Se si escludono i casi di usura bancaria, che non comportano mai la concessione del prestito, le istanze per estorsione sono due volte quelle per usura criminale, con un 8% di casi di vittime di entrambi i reati.
Le richieste sono relativamente più frequenti nelle regioni di tradizionale insediamento delle organizzazioni criminali: Campania, Puglia, Calabria e Sicilia, cui si aggiunge la Basilicata.
Anche l’analisi dei settori produttivi presi di mira conferma le evidenze giudiziarie sulle industrie maggiormente infiltrate dalla criminalità organizzata. Spiccano i settori delle Coltivazioni, produzione animali, caccia e connessi (15,9%), quelli del Commercio al dettaglio (15,2%), delle Attività servizi di ristorazione (13,8%), delle Costruzione edifici (14,5%) e del Commercio e riparazione autoveicoli e motocicli (9,0%). Colpisce, tuttavia, l’assenza dei settori della fornitura alle pubbliche amministrazioni e alle aziende sanitarie, o della gestione dei rifiuti, indicati spesso come terreno di contaminazione.
La progressiva digitalizzazione delle procedure e l’adozione di database più sofisticati ha progressivamente migliorato l’efficienza delle procedure, riducendo i tempi di valutazione delle istanze. Negli ultimi anni le richieste vengono accolte mediamente nella metà dei casi e con una erogazione o mutuo che si attesta attorno alla metà delle somme richieste.
Dalle interviste alle vittime dei due reati emergono soprattutto i drammatici contorni dell’usura, che Eleonora Montani, adjunct professor del Dipartimento di Studi giuridici della Bocconi e coordinatrice dello studio, definisce “reato subdolo e dotato di una incredibile capacità di annichilire umanamente, psicologicamente ed economicamente le vittime”.
Il fatto che molto spesso sia l’imprenditore a rivolgersi all’usuraio in un momento di crisi di liquidità e che questi sia quasi sempre vissuto, almeno in un primo tempo, come qualcuno che ha prestato un aiuto, insieme a fattori psicologici che spingono l’imprenditore a nascondere il bisogno di prestiti, equiparato a un fallimento nella gestione dell’impresa, fa sì che, dice ancora Montani “l’imprenditore denunci quando è allo stremo e non ha più alternative, quando è psicologicamente annullato e l’impresa è in ginocchio, quando è pieno di debiti e non è più in grado di far fronte alle richieste dell’usuraio”. Nell’82% dei casi l’imprenditore utilizza il prestito a interesse zero concesso dal Fondo per pagare debiti pregressi, non riuscendo così a rilanciare la propria impresa e a far fronte alla restituzione allo Stato.
La principale raccomandazione contenuta nello studio è perciò quella di equiparare il trattamento delle vittime dei due reati, concedendo elargizioni a fondo perduto, anziché prestiti, anche a chi è caduto nelle mani degli usurai.
L’efficacia del Fondo si misura anche dall’effettivo reinserimento delle imprese nell’economia legale.

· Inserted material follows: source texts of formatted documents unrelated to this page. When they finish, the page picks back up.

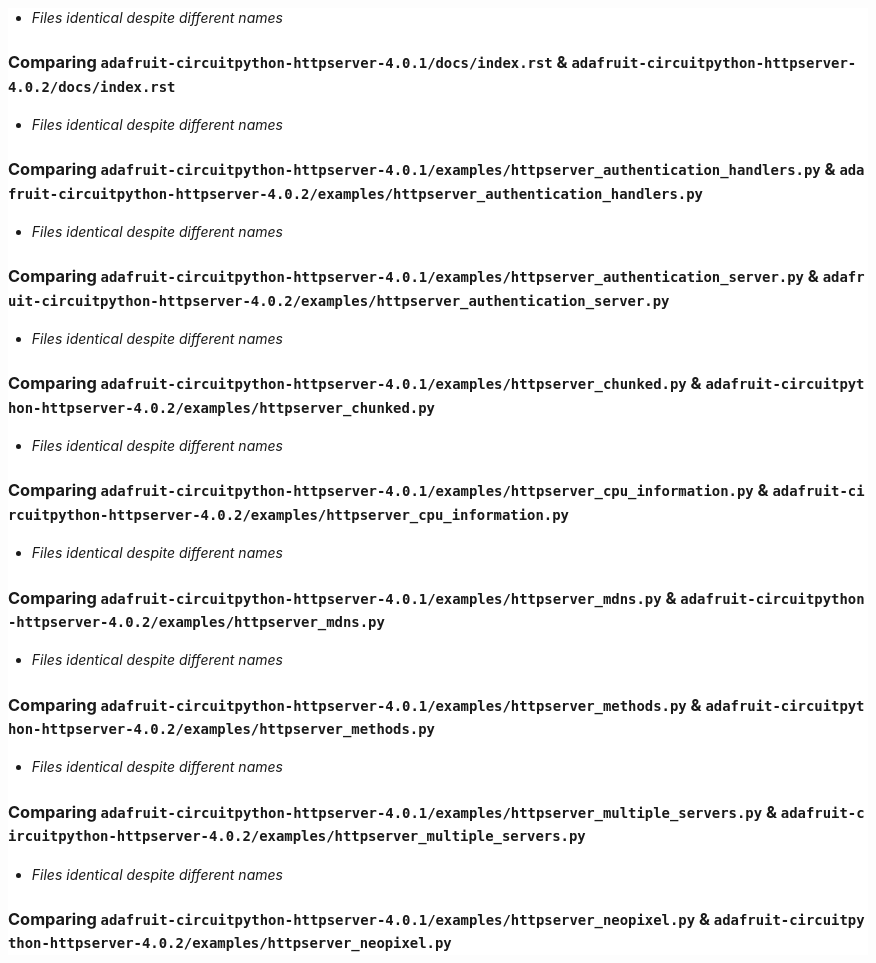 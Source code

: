  * *Files identical despite different names*

### Comparing `adafruit-circuitpython-httpserver-4.0.1/docs/index.rst` & `adafruit-circuitpython-httpserver-4.0.2/docs/index.rst`

 * *Files identical despite different names*

### Comparing `adafruit-circuitpython-httpserver-4.0.1/examples/httpserver_authentication_handlers.py` & `adafruit-circuitpython-httpserver-4.0.2/examples/httpserver_authentication_handlers.py`

 * *Files identical despite different names*

### Comparing `adafruit-circuitpython-httpserver-4.0.1/examples/httpserver_authentication_server.py` & `adafruit-circuitpython-httpserver-4.0.2/examples/httpserver_authentication_server.py`

 * *Files identical despite different names*

### Comparing `adafruit-circuitpython-httpserver-4.0.1/examples/httpserver_chunked.py` & `adafruit-circuitpython-httpserver-4.0.2/examples/httpserver_chunked.py`

 * *Files identical despite different names*

### Comparing `adafruit-circuitpython-httpserver-4.0.1/examples/httpserver_cpu_information.py` & `adafruit-circuitpython-httpserver-4.0.2/examples/httpserver_cpu_information.py`

 * *Files identical despite different names*

### Comparing `adafruit-circuitpython-httpserver-4.0.1/examples/httpserver_mdns.py` & `adafruit-circuitpython-httpserver-4.0.2/examples/httpserver_mdns.py`

 * *Files identical despite different names*

### Comparing `adafruit-circuitpython-httpserver-4.0.1/examples/httpserver_methods.py` & `adafruit-circuitpython-httpserver-4.0.2/examples/httpserver_methods.py`

 * *Files identical despite different names*

### Comparing `adafruit-circuitpython-httpserver-4.0.1/examples/httpserver_multiple_servers.py` & `adafruit-circuitpython-httpserver-4.0.2/examples/httpserver_multiple_servers.py`

 * *Files identical despite different names*

### Comparing `adafruit-circuitpython-httpserver-4.0.1/examples/httpserver_neopixel.py` & `adafruit-circuitpython-httpserver-4.0.2/examples/httpserver_neopixel.py`
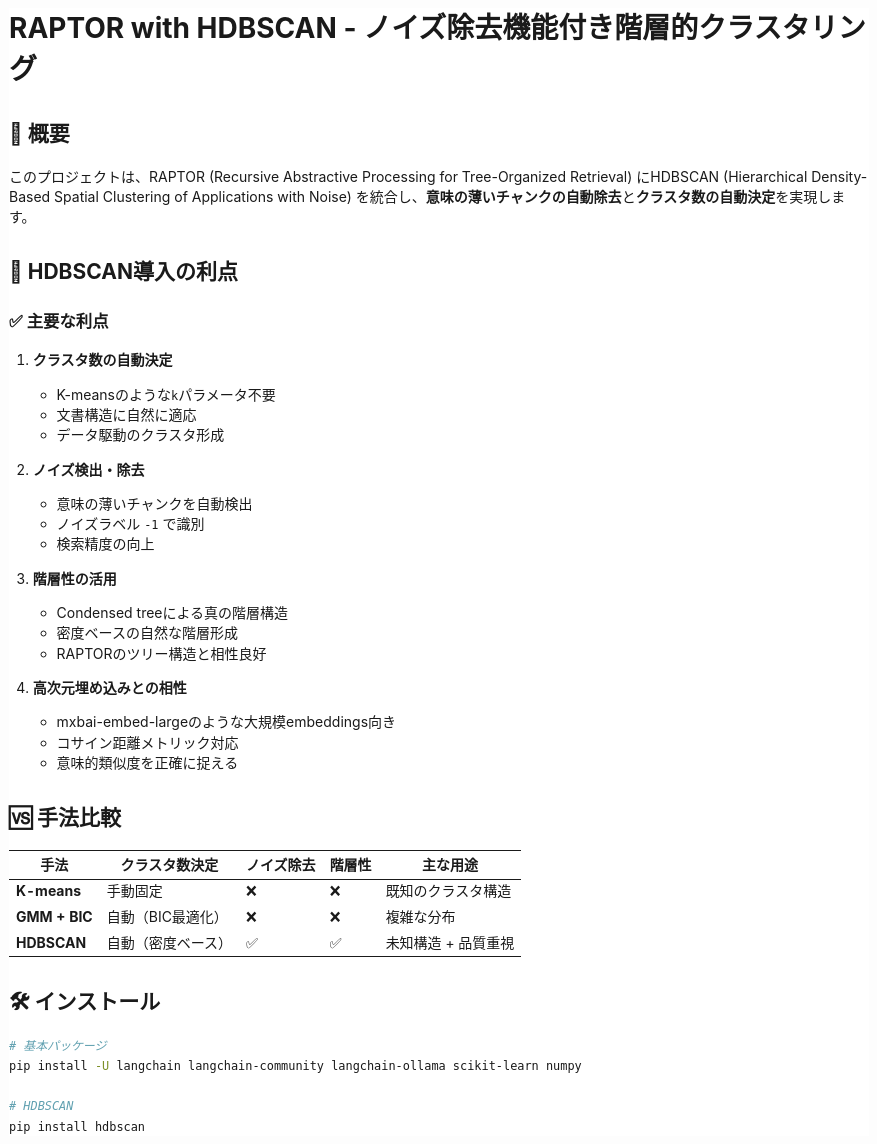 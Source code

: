 # RAPTOR with HDBSCAN - ノイズ除去機能付き階層的クラスタリング

## 🎯 概要

このプロジェクトは、RAPTOR (Recursive Abstractive Processing for Tree-Organized Retrieval) にHDBSCAN (Hierarchical Density-Based Spatial Clustering of Applications with Noise) を統合し、**意味の薄いチャンクの自動除去**と**クラスタ数の自動決定**を実現します。

## 🌟 HDBSCAN導入の利点

### ✅ 主要な利点

1. **クラスタ数の自動決定**
   - K-meansのような`k`パラメータ不要
   - 文書構造に自然に適応
   - データ駆動のクラスタ形成

2. **ノイズ検出・除去**
   - 意味の薄いチャンクを自動検出
   - ノイズラベル `-1` で識別
   - 検索精度の向上

3. **階層性の活用**
   - Condensed treeによる真の階層構造
   - 密度ベースの自然な階層形成
   - RAPTORのツリー構造と相性良好

4. **高次元埋め込みとの相性**
   - mxbai-embed-largeのような大規模embeddings向き
   - コサイン距離メトリック対応
   - 意味的類似度を正確に捉える

## 🆚 手法比較

| 手法 | クラスタ数決定 | ノイズ除去 | 階層性 | 主な用途 |
|------|---------------|-----------|--------|---------|
| **K-means** | 手動固定 | ❌ | ❌ | 既知のクラスタ構造 |
| **GMM + BIC** | 自動（BIC最適化） | ❌ | ❌ | 複雑な分布 |
| **HDBSCAN** | 自動（密度ベース） | ✅ | ✅ | 未知構造 + 品質重視 |

## 🛠️ インストール

```bash
# 基本パッケージ
pip install -U langchain langchain-community langchain-ollama scikit-learn numpy

# HDBSCAN
pip install hdbscan
```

A questo proposito, lo studio rileva l’estrema utilità di un accompagnamento, in un momento in cui le molteplici pressioni a cui è soggetto l’imprenditore possono pregiudicarne la lucidità. Si dovrebbe perciò valorizzare l’attività delle associazioni antiracket e antiusura e istituire figure professionali competenti, che accompagnino l’imprenditore in un razionale investimento del contributo.
Entrambe le raccomandazioni sono attualmente al vaglio del legislatore.
Il Prefetto Cagliostro ha sottolineato, in particolare, che “i risultati raggiunti qualificano un percorso di riflessione, condotto in questi ultimi anni dalla Struttura commissariale, sulla necessità di intraprendere iniziative -di carattere amministrativo, di potenziamento delle procedure digitalizzate e di iniziative per modificare la legislazione di riferimento -, tese a rendere il Fondo uno strumento più conosciuto, più efficiente nei tempi e nelle modalità di trattazione delle istanze e, quindi, più efficace come incentivo alla denuncia da parte delle vittime, rafforzando così un contesto socio-economico più sano e garantendo maggiore benessere alle giovani generazioni”.